··· Material shown

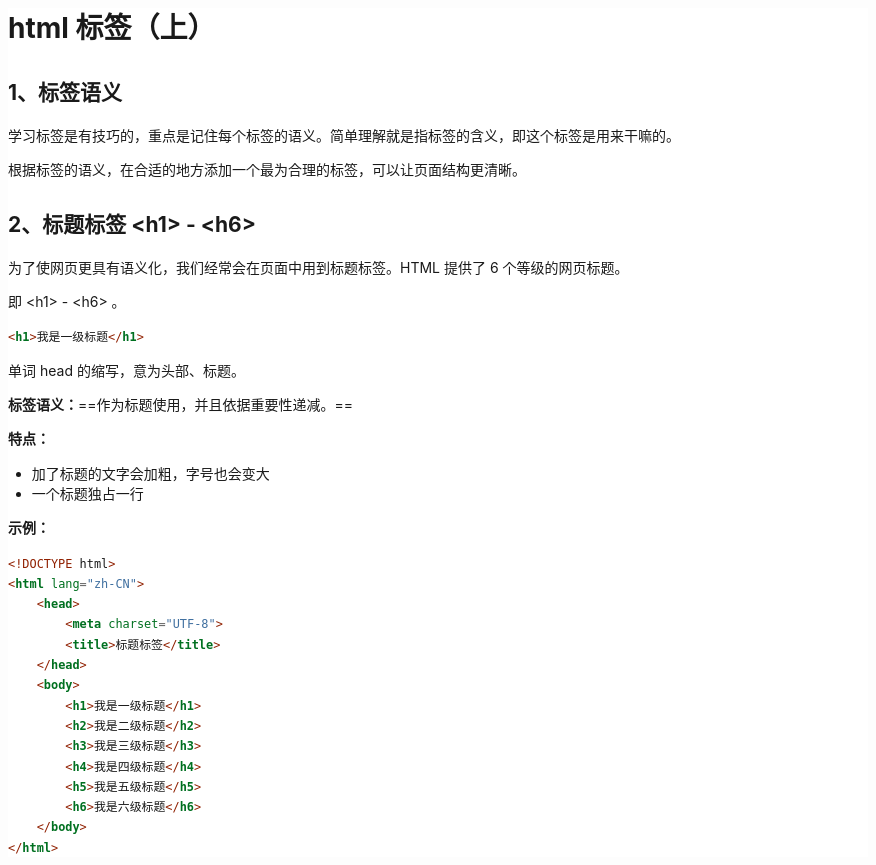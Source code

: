 # html 标签（上）

## 1、标签语义

学习标签是有技巧的，重点是记住每个标签的语义。简单理解就是指标签的含义，即这个标签是用来干嘛的。

根据标签的语义，在合适的地方添加一个最为合理的标签，可以让页面结构更清晰。



## 2、标题标签 \<h1\> - \<h6\>

为了使网页更具有语义化，我们经常会在页面中用到标题标签。HTML 提供了 6 个等级的网页标题。

即 \<h1\> - \<h6\> 。

```html
<h1>我是一级标题</h1>
```

单词 head 的缩写，意为头部、标题。

**标签语义：**==作为标题使用，并且依据重要性递减。==

**特点：**

- 加了标题的文字会加粗，字号也会变大
- 一个标题独占一行

**示例：**

```html
<!DOCTYPE html>
<html lang="zh-CN">
    <head>
        <meta charset="UTF-8">
        <title>标题标签</title>
    </head>
    <body>
        <h1>我是一级标题</h1>
        <h2>我是二级标题</h2>
        <h3>我是三级标题</h3>
        <h4>我是四级标题</h4>
        <h5>我是五级标题</h5>
        <h6>我是六级标题</h6>
    </body>
</html>
```
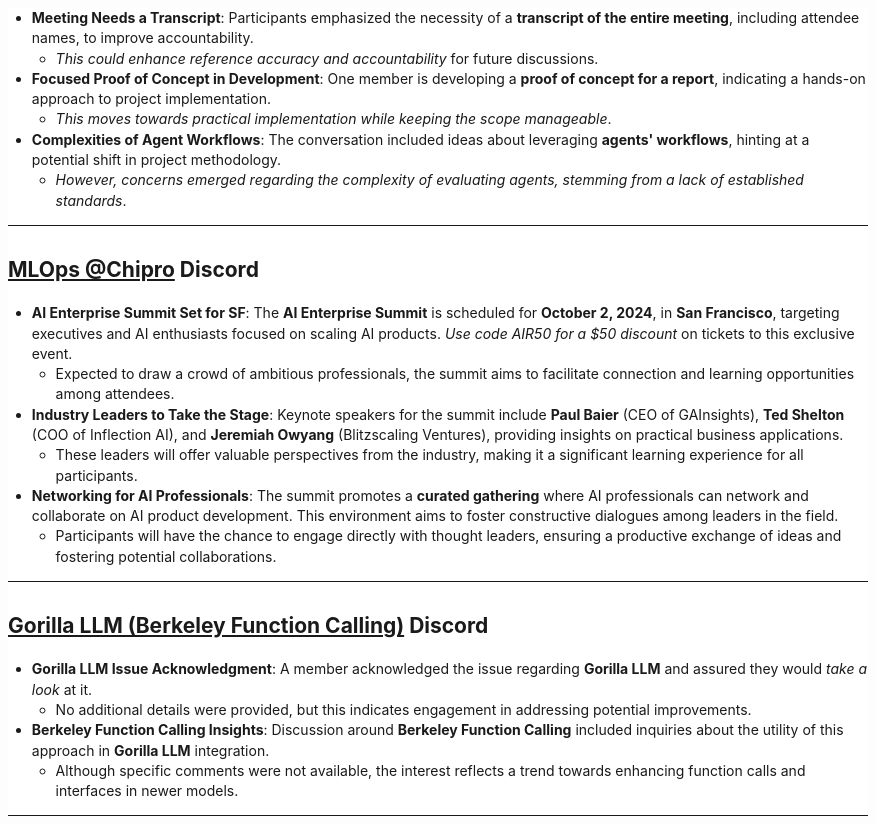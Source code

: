 - **Meeting Needs a Transcript**: Participants emphasized the necessity of a **transcript of the entire meeting**, including attendee names, to improve accountability.
   - *This could enhance reference accuracy and accountability* for future discussions.
- **Focused Proof of Concept in Development**: One member is developing a **proof of concept for a report**, indicating a hands-on approach to project implementation.
   - *This moves towards practical implementation while keeping the scope manageable*.
- **Complexities of Agent Workflows**: The conversation included ideas about leveraging **agents' workflows**, hinting at a potential shift in project methodology.
   - *However, concerns emerged regarding the complexity of evaluating agents, stemming from a lack of established standards*.



---



## [MLOps @Chipro](https://discord.com/channels/814557108065534033) Discord

- **AI Enterprise Summit Set for SF**: The **AI Enterprise Summit** is scheduled for **October 2, 2024**, in **San Francisco**, targeting executives and AI enthusiasts focused on scaling AI products. _Use code AIR50 for a $50 discount_ on tickets to this exclusive event.
   - Expected to draw a crowd of ambitious professionals, the summit aims to facilitate connection and learning opportunities among attendees.
- **Industry Leaders to Take the Stage**: Keynote speakers for the summit include **Paul Baier** (CEO of GAInsights), **Ted Shelton** (COO of Inflection AI), and **Jeremiah Owyang** (Blitzscaling Ventures), providing insights on practical business applications.
   - These leaders will offer valuable perspectives from the industry, making it a significant learning experience for all participants.
- **Networking for AI Professionals**: The summit promotes a **curated gathering** where AI professionals can network and collaborate on AI product development. This environment aims to foster constructive dialogues among leaders in the field.
   - Participants will have the chance to engage directly with thought leaders, ensuring a productive exchange of ideas and fostering potential collaborations.



---



## [Gorilla LLM (Berkeley Function Calling)](https://discord.com/channels/1111172801899012102) Discord

- **Gorilla LLM Issue Acknowledgment**: A member acknowledged the issue regarding **Gorilla LLM** and assured they would *take a look* at it.
   - No additional details were provided, but this indicates engagement in addressing potential improvements.
- **Berkeley Function Calling Insights**: Discussion around **Berkeley Function Calling** included inquiries about the utility of this approach in **Gorilla LLM** integration.
   - Although specific comments were not available, the interest reflects a trend towards enhancing function calls and interfaces in newer models.



---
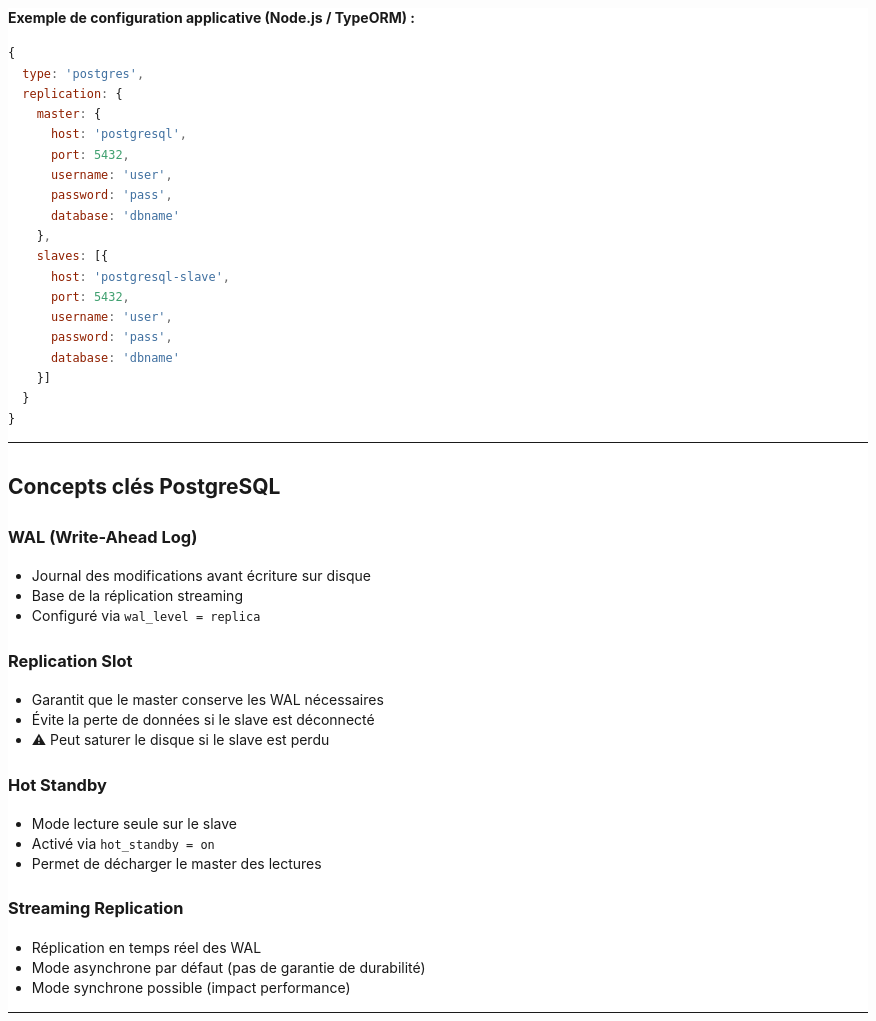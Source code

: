 **Exemple de configuration applicative (Node.js / TypeORM) :**

```javascript
{
  type: 'postgres',
  replication: {
    master: {
      host: 'postgresql',
      port: 5432,
      username: 'user',
      password: 'pass',
      database: 'dbname'
    },
    slaves: [{
      host: 'postgresql-slave',
      port: 5432,
      username: 'user',
      password: 'pass',
      database: 'dbname'
    }]
  }
}
```

---

## Concepts clés PostgreSQL

### WAL (Write-Ahead Log)

- Journal des modifications avant écriture sur disque
- Base de la réplication streaming
- Configuré via `wal_level = replica`

### Replication Slot

- Garantit que le master conserve les WAL nécessaires
- Évite la perte de données si le slave est déconnecté
- ⚠️ Peut saturer le disque si le slave est perdu

### Hot Standby

- Mode lecture seule sur le slave
- Activé via `hot_standby = on`
- Permet de décharger le master des lectures

### Streaming Replication

- Réplication en temps réel des WAL
- Mode asynchrone par défaut (pas de garantie de durabilité)
- Mode synchrone possible (impact performance)

---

······

An exact copy of the records is required. Pictures do not belong in it.

▶ **Solution to this exercise**:
Source code

: # html 标签（上）

## 1、标签语义

学习标签是有技巧的，重点是记住每个标签的语义。简单理解就是指标签的含义，即这个标签是用来干嘛的。

根据标签的语义，在合适的地方添加一个最为合理的标签，可以让页面结构更清晰。



## 2、标题标签 \<h1\> - \<h6\>

为了使网页更具有语义化，我们经常会在页面中用到标题标签。HTML 提供了 6 个等级的网页标题。

即 \<h1\> - \<h6\> 。

```html
<h1>我是一级标题</h1>
```

单词 head 的缩写，意为头部、标题。

**标签语义：**==作为标题使用，并且依据重要性递减。==

**特点：**

- 加了标题的文字会加粗，字号也会变大
- 一个标题独占一行

**示例：**

```html
<!DOCTYPE html>
<html lang="zh-CN">
    <head>
        <meta charset="UTF-8">
        <title>标题标签</title>
    </head>
    <body>
        <h1>我是一级标题</h1>
        <h2>我是二级标题</h2>
        <h3>我是三级标题</h3>
        <h4>我是四级标题</h4>
        <h5>我是五级标题</h5>
        <h6>我是六级标题</h6>
    </body>
</html>
```
Source code

: - **Meeting Needs a Transcript**: Participants emphasized the necessity of a **transcript of the entire meeting**, including attendee names, to improve accountability.
   - *This could enhance reference accuracy and accountability* for future discussions.
- **Focused Proof of Concept in Development**: One member is developing a **proof of concept for a report**, indicating a hands-on approach to project implementation.
   - *This moves towards practical implementation while keeping the scope manageable*.
- **Complexities of Agent Workflows**: The conversation included ideas about leveraging **agents' workflows**, hinting at a potential shift in project methodology.
   - *However, concerns emerged regarding the complexity of evaluating agents, stemming from a lack of established standards*.



---



## [MLOps @Chipro](https://discord.com/channels/814557108065534033) Discord

- **AI Enterprise Summit Set for SF**: The **AI Enterprise Summit** is scheduled for **October 2, 2024**, in **San Francisco**, targeting executives and AI enthusiasts focused on scaling AI products. _Use code AIR50 for a $50 discount_ on tickets to this exclusive event.
   - Expected to draw a crowd of ambitious professionals, the summit aims to facilitate connection and learning opportunities among attendees.
- **Industry Leaders to Take the Stage**: Keynote speakers for the summit include **Paul Baier** (CEO of GAInsights), **Ted Shelton** (COO of Inflection AI), and **Jeremiah Owyang** (Blitzscaling Ventures), providing insights on practical business applications.
   - These leaders will offer valuable perspectives from the industry, making it a significant learning experience for all participants.
- **Networking for AI Professionals**: The summit promotes a **curated gathering** where AI professionals can network and collaborate on AI product development. This environment aims to foster constructive dialogues among leaders in the field.
   - Participants will have the chance to engage directly with thought leaders, ensuring a productive exchange of ideas and fostering potential collaborations.



---



## [Gorilla LLM (Berkeley Function Calling)](https://discord.com/channels/1111172801899012102) Discord

- **Gorilla LLM Issue Acknowledgment**: A member acknowledged the issue regarding **Gorilla LLM** and assured they would *take a look* at it.
   - No additional details were provided, but this indicates engagement in addressing potential improvements.
- **Berkeley Function Calling Insights**: Discussion around **Berkeley Function Calling** included inquiries about the utility of this approach in **Gorilla LLM** integration.
   - Although specific comments were not available, the interest reflects a trend towards enhancing function calls and interfaces in newer models.



---
Source code

: **Exemple de configuration applicative (Node.js / TypeORM) :**

```javascript
{
  type: 'postgres',
  replication: {
    master: {
      host: 'postgresql',
      port: 5432,
      username: 'user',
      password: 'pass',
      database: 'dbname'
    },
    slaves: [{
      host: 'postgresql-slave',
      port: 5432,
      username: 'user',
      password: 'pass',
      database: 'dbname'
    }]
  }
}
```

---

## Concepts clés PostgreSQL

### WAL (Write-Ahead Log)

- Journal des modifications avant écriture sur disque
- Base de la réplication streaming
- Configuré via `wal_level = replica`

### Replication Slot

- Garantit que le master conserve les WAL nécessaires
- Évite la perte de données si le slave est déconnecté
- ⚠️ Peut saturer le disque si le slave est perdu

### Hot Standby

- Mode lecture seule sur le slave
- Activé via `hot_standby = on`
- Permet de décharger le master des lectures

### Streaming Replication

- Réplication en temps réel des WAL
- Mode asynchrone par défaut (pas de garantie de durabilité)
- Mode synchrone possible (impact performance)

---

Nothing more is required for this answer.